To explore whether CB2R receptors alter proliferation of bCECs, we tested several concentrations of CB2R agonist JWH133, all without effect. EGF (50ng/mL) in the same preparation induced the expected robust increase in proliferation (Fig. 3, % increase in proliferation for EGF (50ng/mL): 246 ± 7; *, p<0.05, 1 way ANOVA with Dunnett’s post hoc test vs. control). In the presence of EGF, JWH133 (1μM) did not alter cellular proliferation (data not shown). Neither the combination of JWH133 (1μM) + SR2 (1μM), nor SR2 (1μM) alone altered cellular proliferation. We conclude that CB2R receptor activation with JWH133 does not induce CEC proliferation.

Fig. 3: JWH133 does not enhance proliferation of bCECs.
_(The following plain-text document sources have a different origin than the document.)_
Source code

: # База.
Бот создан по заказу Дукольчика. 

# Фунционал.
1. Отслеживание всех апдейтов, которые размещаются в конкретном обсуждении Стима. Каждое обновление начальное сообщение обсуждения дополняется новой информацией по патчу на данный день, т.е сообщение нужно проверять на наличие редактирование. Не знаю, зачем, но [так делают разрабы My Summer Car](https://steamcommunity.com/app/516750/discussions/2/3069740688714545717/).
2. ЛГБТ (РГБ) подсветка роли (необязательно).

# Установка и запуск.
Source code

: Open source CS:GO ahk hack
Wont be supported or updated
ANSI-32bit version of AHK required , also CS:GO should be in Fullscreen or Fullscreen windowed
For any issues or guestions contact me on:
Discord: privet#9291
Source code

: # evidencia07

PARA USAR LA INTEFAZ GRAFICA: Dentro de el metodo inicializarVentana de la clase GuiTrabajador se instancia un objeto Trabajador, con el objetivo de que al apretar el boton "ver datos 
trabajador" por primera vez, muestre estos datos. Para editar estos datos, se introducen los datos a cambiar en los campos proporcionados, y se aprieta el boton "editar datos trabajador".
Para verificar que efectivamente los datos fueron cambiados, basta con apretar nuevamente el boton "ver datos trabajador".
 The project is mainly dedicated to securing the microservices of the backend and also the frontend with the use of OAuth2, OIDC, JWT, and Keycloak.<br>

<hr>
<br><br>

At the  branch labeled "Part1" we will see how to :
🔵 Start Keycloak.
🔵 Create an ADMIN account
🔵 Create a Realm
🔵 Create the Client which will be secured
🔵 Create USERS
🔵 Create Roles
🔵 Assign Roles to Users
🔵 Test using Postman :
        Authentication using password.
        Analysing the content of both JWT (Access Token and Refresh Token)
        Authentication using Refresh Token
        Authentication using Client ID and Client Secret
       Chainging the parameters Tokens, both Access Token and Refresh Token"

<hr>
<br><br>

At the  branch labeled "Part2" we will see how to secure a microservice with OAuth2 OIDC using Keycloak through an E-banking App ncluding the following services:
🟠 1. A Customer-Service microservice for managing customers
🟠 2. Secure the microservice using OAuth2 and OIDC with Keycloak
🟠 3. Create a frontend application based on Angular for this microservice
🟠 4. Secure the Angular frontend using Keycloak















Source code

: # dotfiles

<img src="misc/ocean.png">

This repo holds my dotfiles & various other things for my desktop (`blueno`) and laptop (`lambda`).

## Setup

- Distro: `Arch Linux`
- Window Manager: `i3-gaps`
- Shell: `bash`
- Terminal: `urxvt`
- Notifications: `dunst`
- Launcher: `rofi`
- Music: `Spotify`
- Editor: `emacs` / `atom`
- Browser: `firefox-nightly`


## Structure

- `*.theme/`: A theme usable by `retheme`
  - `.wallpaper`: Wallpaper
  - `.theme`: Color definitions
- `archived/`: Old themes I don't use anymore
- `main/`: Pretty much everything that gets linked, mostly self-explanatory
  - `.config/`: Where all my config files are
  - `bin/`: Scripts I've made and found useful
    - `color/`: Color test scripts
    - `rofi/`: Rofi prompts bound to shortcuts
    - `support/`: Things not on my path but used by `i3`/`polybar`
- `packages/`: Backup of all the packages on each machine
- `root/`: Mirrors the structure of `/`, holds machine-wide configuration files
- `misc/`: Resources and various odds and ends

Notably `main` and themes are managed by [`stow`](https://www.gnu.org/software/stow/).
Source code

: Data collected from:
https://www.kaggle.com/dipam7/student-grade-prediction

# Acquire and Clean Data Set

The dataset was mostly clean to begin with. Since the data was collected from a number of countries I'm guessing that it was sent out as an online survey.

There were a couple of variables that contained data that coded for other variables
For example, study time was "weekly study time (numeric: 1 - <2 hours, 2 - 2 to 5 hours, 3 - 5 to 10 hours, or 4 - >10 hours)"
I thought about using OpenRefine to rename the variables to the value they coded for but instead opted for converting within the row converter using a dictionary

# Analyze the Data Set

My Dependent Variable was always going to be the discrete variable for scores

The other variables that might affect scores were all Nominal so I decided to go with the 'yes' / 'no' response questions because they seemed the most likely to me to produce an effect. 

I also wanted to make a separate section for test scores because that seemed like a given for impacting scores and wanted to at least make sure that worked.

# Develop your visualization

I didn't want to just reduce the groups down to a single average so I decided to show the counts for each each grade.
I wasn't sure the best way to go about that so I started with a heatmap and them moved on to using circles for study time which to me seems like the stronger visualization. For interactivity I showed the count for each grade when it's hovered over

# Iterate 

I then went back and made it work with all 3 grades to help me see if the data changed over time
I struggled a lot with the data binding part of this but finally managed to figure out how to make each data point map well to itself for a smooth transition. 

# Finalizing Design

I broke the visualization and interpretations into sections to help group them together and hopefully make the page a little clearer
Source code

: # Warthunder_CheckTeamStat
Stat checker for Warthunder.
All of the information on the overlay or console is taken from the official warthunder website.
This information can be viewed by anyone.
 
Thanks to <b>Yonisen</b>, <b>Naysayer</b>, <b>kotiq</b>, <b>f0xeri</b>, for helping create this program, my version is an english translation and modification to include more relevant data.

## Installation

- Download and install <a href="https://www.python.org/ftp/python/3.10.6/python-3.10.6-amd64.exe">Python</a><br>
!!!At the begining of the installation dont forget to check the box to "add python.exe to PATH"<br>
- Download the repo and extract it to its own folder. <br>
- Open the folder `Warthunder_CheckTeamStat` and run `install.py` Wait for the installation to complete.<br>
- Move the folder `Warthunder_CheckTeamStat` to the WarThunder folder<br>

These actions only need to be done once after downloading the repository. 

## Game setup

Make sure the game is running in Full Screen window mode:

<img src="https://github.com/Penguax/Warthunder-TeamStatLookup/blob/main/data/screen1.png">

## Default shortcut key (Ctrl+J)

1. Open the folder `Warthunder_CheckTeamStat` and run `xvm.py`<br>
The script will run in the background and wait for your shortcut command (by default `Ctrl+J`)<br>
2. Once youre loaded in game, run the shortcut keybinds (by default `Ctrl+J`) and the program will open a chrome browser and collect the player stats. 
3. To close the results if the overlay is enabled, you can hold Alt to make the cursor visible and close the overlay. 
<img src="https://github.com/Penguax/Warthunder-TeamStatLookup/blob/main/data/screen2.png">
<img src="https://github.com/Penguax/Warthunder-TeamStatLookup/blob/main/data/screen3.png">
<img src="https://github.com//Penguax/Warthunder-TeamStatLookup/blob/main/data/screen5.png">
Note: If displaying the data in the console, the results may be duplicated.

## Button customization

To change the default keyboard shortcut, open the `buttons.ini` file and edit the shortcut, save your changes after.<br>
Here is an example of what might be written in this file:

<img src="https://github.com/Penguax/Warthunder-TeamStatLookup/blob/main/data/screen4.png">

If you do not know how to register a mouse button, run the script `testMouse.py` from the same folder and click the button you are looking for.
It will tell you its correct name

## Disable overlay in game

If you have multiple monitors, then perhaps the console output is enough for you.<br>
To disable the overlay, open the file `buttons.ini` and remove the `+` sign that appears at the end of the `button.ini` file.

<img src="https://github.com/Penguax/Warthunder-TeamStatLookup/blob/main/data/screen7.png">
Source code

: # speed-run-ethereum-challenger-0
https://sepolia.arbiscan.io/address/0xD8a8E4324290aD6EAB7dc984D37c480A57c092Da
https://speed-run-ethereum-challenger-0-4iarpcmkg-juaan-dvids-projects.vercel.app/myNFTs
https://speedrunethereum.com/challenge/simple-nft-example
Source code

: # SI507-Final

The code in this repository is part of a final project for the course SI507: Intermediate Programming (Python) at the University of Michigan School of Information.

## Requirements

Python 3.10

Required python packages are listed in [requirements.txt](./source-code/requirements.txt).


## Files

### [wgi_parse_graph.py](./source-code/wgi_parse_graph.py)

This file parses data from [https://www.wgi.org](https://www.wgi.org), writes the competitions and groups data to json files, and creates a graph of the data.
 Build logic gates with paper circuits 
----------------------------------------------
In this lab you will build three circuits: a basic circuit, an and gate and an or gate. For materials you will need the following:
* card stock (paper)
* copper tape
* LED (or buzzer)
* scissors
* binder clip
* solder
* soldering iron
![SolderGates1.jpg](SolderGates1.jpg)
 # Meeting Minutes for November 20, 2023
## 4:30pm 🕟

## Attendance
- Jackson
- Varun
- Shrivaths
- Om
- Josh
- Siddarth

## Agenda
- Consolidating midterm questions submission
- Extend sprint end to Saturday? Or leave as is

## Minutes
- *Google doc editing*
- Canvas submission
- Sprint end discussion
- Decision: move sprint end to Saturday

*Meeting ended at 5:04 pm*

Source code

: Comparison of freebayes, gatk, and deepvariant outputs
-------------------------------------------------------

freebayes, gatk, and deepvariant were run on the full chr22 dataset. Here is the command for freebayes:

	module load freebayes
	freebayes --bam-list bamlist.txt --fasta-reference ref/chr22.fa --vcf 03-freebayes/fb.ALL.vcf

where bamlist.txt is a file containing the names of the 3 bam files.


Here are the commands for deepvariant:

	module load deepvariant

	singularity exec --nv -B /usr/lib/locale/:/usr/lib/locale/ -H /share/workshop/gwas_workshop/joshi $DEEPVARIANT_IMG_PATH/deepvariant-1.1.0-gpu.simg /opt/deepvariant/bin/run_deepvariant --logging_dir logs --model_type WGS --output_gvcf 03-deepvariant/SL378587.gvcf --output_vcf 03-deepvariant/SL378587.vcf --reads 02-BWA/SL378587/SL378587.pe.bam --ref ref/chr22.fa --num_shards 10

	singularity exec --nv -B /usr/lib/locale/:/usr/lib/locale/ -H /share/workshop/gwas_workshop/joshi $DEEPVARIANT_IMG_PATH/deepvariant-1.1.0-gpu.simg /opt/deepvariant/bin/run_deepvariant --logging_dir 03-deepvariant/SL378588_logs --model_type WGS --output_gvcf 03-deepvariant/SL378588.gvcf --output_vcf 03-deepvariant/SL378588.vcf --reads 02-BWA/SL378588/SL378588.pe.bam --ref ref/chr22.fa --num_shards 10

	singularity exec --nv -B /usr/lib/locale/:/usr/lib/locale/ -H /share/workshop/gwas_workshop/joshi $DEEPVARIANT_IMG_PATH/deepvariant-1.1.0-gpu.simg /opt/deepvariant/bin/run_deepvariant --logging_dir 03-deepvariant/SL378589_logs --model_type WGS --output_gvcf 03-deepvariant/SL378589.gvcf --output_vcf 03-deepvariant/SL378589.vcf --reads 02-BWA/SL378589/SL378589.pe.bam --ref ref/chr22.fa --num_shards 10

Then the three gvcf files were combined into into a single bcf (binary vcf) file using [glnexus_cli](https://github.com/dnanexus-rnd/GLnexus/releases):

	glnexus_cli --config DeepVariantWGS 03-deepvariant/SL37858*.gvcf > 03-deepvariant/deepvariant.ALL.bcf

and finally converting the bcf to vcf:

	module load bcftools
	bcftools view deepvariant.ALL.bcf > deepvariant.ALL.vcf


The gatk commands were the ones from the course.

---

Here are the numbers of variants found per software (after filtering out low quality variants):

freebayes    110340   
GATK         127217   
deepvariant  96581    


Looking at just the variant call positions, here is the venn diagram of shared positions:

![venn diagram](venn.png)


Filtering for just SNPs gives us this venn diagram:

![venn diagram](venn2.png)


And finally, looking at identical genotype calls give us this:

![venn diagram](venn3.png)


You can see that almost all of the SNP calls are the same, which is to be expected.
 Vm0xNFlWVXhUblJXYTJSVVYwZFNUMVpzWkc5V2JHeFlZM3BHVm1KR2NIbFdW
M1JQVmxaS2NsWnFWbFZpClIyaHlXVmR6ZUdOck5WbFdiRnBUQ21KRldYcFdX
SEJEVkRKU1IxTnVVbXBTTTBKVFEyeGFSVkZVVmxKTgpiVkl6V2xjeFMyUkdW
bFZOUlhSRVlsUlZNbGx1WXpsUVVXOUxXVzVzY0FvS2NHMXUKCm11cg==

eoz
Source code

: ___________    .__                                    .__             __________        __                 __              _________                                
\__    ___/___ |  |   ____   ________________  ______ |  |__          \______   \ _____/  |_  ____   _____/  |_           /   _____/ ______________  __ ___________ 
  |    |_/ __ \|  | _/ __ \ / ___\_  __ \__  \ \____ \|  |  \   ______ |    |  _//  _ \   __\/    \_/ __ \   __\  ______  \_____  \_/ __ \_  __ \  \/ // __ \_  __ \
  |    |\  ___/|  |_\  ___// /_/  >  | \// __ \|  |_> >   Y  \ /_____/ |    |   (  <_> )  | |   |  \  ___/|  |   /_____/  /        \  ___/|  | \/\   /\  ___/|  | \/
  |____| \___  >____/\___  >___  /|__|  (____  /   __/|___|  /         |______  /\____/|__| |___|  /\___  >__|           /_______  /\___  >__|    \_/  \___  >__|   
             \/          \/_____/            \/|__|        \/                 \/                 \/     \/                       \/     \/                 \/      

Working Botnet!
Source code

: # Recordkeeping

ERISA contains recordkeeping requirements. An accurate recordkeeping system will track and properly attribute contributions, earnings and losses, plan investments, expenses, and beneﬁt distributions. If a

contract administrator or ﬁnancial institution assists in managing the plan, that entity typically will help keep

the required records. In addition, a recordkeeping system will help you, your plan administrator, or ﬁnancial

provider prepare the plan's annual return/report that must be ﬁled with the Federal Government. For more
In a proliferation assay, JWH133 (100nM and 1 μM) and SR2 (1 μM) do not alter bCEC proliferation. 14 P>0.05, 1 way ANOVA with Bonferroni post hoc vs. control. EGF increases proliferation significantly p<0.05 1 way ANOVA with Dunnett’s post hoc vs. control.

3.5. No evidence of CB2R expression in cornea under baseline conditions in reporter mouse; expression is increased in injured cornea

The ongoing difficulty in obtaining credible CB2R protein staining by antibodies is widely recognized in the cannabinoid field, despite 20 years of efforts (Atwood and Mackie, 2010). We tested several commercially available CB2R antibodies for protein expression in anterior eye using immunohistochemistry with CB2R KO controls (data not shown, also see (Cecyre et al., 2014)). However, in each case the staining appeared to be non-specific as it was identical to the staining seen in CB2R KO mouse tissue.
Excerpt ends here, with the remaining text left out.